EXERCISE REQUIREMENTS: Each entry below should be reproduced character for character.

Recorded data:
━━━━━━━━━━━━━━━━━━━━

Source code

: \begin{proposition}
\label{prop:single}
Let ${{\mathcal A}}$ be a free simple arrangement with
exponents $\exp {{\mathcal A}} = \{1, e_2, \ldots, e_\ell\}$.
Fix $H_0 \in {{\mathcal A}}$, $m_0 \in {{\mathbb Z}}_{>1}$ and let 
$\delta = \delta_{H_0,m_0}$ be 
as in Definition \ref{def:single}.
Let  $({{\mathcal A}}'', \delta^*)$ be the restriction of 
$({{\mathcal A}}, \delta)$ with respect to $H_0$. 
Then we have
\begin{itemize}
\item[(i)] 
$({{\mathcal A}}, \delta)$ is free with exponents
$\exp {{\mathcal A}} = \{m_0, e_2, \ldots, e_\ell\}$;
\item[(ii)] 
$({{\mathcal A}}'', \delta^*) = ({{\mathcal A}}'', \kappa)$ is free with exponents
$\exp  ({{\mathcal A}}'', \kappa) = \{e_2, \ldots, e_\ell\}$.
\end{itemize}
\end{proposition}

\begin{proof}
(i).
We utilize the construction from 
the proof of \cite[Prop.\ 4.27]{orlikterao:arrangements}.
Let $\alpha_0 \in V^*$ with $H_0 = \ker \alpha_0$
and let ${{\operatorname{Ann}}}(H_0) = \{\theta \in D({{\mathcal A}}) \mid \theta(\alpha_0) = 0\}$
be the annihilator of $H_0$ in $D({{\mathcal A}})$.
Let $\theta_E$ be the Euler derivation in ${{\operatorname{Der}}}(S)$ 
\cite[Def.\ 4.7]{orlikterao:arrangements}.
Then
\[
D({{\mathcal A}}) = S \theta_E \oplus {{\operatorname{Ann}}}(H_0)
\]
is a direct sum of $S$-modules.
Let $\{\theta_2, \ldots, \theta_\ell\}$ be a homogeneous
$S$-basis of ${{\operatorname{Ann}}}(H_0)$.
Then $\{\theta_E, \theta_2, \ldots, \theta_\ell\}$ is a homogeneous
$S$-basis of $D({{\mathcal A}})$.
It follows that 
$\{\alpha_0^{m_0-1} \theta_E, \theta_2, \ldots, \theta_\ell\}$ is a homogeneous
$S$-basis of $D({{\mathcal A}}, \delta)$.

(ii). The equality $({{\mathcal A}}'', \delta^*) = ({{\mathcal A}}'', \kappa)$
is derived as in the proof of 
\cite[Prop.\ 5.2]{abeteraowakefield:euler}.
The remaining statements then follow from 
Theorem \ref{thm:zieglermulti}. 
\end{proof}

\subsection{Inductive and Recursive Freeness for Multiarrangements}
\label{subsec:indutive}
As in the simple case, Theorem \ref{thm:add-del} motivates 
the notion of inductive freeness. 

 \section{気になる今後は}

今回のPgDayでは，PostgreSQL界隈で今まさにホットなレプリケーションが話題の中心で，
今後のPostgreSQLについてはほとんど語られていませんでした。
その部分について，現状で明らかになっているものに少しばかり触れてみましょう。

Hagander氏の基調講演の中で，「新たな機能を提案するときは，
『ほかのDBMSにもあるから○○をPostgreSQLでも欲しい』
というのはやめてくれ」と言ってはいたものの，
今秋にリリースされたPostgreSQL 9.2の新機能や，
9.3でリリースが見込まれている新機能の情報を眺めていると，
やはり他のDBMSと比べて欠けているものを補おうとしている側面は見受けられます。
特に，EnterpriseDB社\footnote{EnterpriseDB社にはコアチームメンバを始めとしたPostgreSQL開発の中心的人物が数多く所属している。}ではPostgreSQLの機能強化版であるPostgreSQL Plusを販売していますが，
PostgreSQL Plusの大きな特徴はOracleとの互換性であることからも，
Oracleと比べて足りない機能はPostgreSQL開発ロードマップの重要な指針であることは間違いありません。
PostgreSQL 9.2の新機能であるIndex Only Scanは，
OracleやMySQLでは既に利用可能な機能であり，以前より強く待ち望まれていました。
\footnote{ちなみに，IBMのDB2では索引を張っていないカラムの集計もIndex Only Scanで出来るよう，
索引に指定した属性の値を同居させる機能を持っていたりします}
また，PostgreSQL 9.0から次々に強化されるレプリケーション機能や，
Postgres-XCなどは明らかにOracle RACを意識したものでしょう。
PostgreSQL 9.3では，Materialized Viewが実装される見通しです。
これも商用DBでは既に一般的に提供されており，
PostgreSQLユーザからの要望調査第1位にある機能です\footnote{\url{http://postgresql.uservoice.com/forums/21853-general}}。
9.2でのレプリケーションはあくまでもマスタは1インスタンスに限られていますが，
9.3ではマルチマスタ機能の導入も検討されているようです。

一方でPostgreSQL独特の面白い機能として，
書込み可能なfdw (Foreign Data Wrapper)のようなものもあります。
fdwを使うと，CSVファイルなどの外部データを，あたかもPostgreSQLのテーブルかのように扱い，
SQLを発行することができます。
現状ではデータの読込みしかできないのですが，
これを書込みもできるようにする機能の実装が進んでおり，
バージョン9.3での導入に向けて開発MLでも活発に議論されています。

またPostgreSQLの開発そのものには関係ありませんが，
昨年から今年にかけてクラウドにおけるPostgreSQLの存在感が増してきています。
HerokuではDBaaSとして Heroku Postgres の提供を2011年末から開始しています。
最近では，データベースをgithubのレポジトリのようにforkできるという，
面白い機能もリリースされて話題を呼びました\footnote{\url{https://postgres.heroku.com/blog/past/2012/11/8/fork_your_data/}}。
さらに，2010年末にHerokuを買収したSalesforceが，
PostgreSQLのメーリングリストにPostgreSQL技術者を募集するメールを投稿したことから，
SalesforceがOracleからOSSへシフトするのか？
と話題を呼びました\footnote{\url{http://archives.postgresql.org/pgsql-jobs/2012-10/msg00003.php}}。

━━━━━━━━━━━━━━━━━━━━

RESULT OF THIS TASK:
Source code

: \begin{proposition}
\label{prop:single}
Let ${{\mathcal A}}$ be a free simple arrangement with
exponents $\exp {{\mathcal A}} = \{1, e_2, \ldots, e_\ell\}$.
Fix $H_0 \in {{\mathcal A}}$, $m_0 \in {{\mathbb Z}}_{>1}$ and let 
$\delta = \delta_{H_0,m_0}$ be 
as in Definition \ref{def:single}.
Let  $({{\mathcal A}}'', \delta^*)$ be the restriction of 
$({{\mathcal A}}, \delta)$ with respect to $H_0$. 
Then we have
\begin{itemize}
\item[(i)] 
$({{\mathcal A}}, \delta)$ is free with exponents
$\exp {{\mathcal A}} = \{m_0, e_2, \ldots, e_\ell\}$;
\item[(ii)] 
$({{\mathcal A}}'', \delta^*) = ({{\mathcal A}}'', \kappa)$ is free with exponents
$\exp  ({{\mathcal A}}'', \kappa) = \{e_2, \ldots, e_\ell\}$.
\end{itemize}
\end{proposition}

\begin{proof}
(i).
We utilize the construction from 
the proof of \cite[Prop.\ 4.27]{orlikterao:arrangements}.
Let $\alpha_0 \in V^*$ with $H_0 = \ker \alpha_0$
and let ${{\operatorname{Ann}}}(H_0) = \{\theta \in D({{\mathcal A}}) \mid \theta(\alpha_0) = 0\}$
be the annihilator of $H_0$ in $D({{\mathcal A}})$.
Let $\theta_E$ be the Euler derivation in ${{\operatorname{Der}}}(S)$ 
\cite[Def.\ 4.7]{orlikterao:arrangements}.
Then
\[
D({{\mathcal A}}) = S \theta_E \oplus {{\operatorname{Ann}}}(H_0)
\]
is a direct sum of $S$-modules.
Let $\{\theta_2, \ldots, \theta_\ell\}$ be a homogeneous
$S$-basis of ${{\operatorname{Ann}}}(H_0)$.
Then $\{\theta_E, \theta_2, \ldots, \theta_\ell\}$ is a homogeneous
$S$-basis of $D({{\mathcal A}})$.
It follows that 
$\{\alpha_0^{m_0-1} \theta_E, \theta_2, \ldots, \theta_\ell\}$ is a homogeneous
$S$-basis of $D({{\mathcal A}}, \delta)$.

(ii). The equality $({{\mathcal A}}'', \delta^*) = ({{\mathcal A}}'', \kappa)$
is derived as in the proof of 
\cite[Prop.\ 5.2]{abeteraowakefield:euler}.
The remaining statements then follow from 
Theorem \ref{thm:zieglermulti}. 
\end{proof}

\subsection{Inductive and Recursive Freeness for Multiarrangements}
\label{subsec:indutive}
As in the simple case, Theorem \ref{thm:add-del} motivates 
the notion of inductive freeness. 

 \section{気になる今後は}

今回のPgDayでは，PostgreSQL界隈で今まさにホットなレプリケーションが話題の中心で，
今後のPostgreSQLについてはほとんど語られていませんでした。
その部分について，現状で明らかになっているものに少しばかり触れてみましょう。

Hagander氏の基調講演の中で，「新たな機能を提案するときは，
『ほかのDBMSにもあるから○○をPostgreSQLでも欲しい』
というのはやめてくれ」と言ってはいたものの，
今秋にリリースされたPostgreSQL 9.2の新機能や，
9.3でリリースが見込まれている新機能の情報を眺めていると，
やはり他のDBMSと比べて欠けているものを補おうとしている側面は見受けられます。
特に，EnterpriseDB社\footnote{EnterpriseDB社にはコアチームメンバを始めとしたPostgreSQL開発の中心的人物が数多く所属している。}ではPostgreSQLの機能強化版であるPostgreSQL Plusを販売していますが，
PostgreSQL Plusの大きな特徴はOracleとの互換性であることからも，
Oracleと比べて足りない機能はPostgreSQL開発ロードマップの重要な指針であることは間違いありません。
PostgreSQL 9.2の新機能であるIndex Only Scanは，
OracleやMySQLでは既に利用可能な機能であり，以前より強く待ち望まれていました。
\footnote{ちなみに，IBMのDB2では索引を張っていないカラムの集計もIndex Only Scanで出来るよう，
索引に指定した属性の値を同居させる機能を持っていたりします}
また，PostgreSQL 9.0から次々に強化されるレプリケーション機能や，
Postgres-XCなどは明らかにOracle RACを意識したものでしょう。
PostgreSQL 9.3では，Materialized Viewが実装される見通しです。
これも商用DBでは既に一般的に提供されており，
PostgreSQLユーザからの要望調査第1位にある機能です\footnote{\url{http://postgresql.uservoice.com/forums/21853-general}}。
9.2でのレプリケーションはあくまでもマスタは1インスタンスに限られていますが，
9.3ではマルチマスタ機能の導入も検討されているようです。

一方でPostgreSQL独特の面白い機能として，
書込み可能なfdw (Foreign Data Wrapper)のようなものもあります。
fdwを使うと，CSVファイルなどの外部データを，あたかもPostgreSQLのテーブルかのように扱い，
SQLを発行することができます。
現状ではデータの読込みしかできないのですが，
これを書込みもできるようにする機能の実装が進んでおり，
バージョン9.3での導入に向けて開発MLでも活発に議論されています。

またPostgreSQLの開発そのものには関係ありませんが，
昨年から今年にかけてクラウドにおけるPostgreSQLの存在感が増してきています。
HerokuではDBaaSとして Heroku Postgres の提供を2011年末から開始しています。
最近では，データベースをgithubのレポジトリのようにforkできるという，
面白い機能もリリースされて話題を呼びました\footnote{\url{https://postgres.heroku.com/blog/past/2012/11/8/fork_your_data/}}。
さらに，2010年末にHerokuを買収したSalesforceが，
PostgreSQLのメーリングリストにPostgreSQL技術者を募集するメールを投稿したことから，
SalesforceがOracleからOSSへシフトするのか？
と話題を呼びました\footnote{\url{http://archives.postgresql.org/pgsql-jobs/2012-10/msg00003.php}}。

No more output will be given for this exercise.